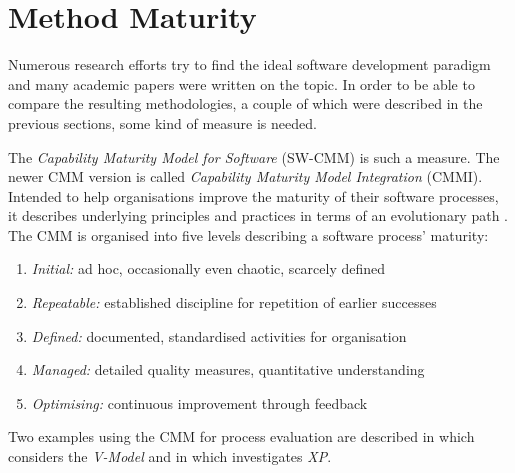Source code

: %
%
%
%
%
%
%

\section{Method Maturity}
\label{method_maturity_heading}

Numerous research efforts try to find the ideal software development paradigm and
many academic papers were written on the topic. In order to be able to compare
the resulting methodologies, a couple of which were described in the previous
sections, some kind of measure is needed.

The \emph{Capability Maturity Model for Software} (SW-CMM) \cite{paulk} is such
a measure. The newer CMM version is called
\emph{Capability Maturity Model Integration} (CMMI). Intended to help
organisations improve the maturity of their software processes, it describes
underlying principles and practices in terms of an evolutionary path
\cite{cmm}. The CMM is organised into five levels describing a software
process' maturity:

\begin{enumerate}
    \item \emph{Initial:} ad hoc, occasionally even chaotic, scarcely defined
    \item \emph{Repeatable:} established discipline for repetition of earlier successes
    \item \emph{Defined:} documented, standardised activities for organisation
    \item \emph{Managed:} detailed quality measures, quantitative understanding
    \item \emph{Optimising:} continuous improvement through feedback
\end{enumerate}

Two examples using the CMM for process evaluation are described in
\cite{schuppan} which considers the \emph{V-Model} and in \cite{paulkxp} which
investigates \emph{XP}.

■ THE PROBLEM: Beginning at the line that contains "organisations improve the", reproduce every line down to the last line of the entries above, exactly and only those.

■ TASK RESPONSE:
organisations improve the maturity of their software processes, it describes
underlying principles and practices in terms of an evolutionary path
\cite{cmm}. The CMM is organised into five levels describing a software
process' maturity:

\begin{enumerate}
    \item \emph{Initial:} ad hoc, occasionally even chaotic, scarcely defined
    \item \emph{Repeatable:} established discipline for repetition of earlier successes
    \item \emph{Defined:} documented, standardised activities for organisation
    \item \emph{Managed:} detailed quality measures, quantitative understanding
    \item \emph{Optimising:} continuous improvement through feedback
\end{enumerate}

Two examples using the CMM for process evaluation are described in
\cite{schuppan} which considers the \emph{V-Model} and in \cite{paulkxp} which
investigates \emph{XP}.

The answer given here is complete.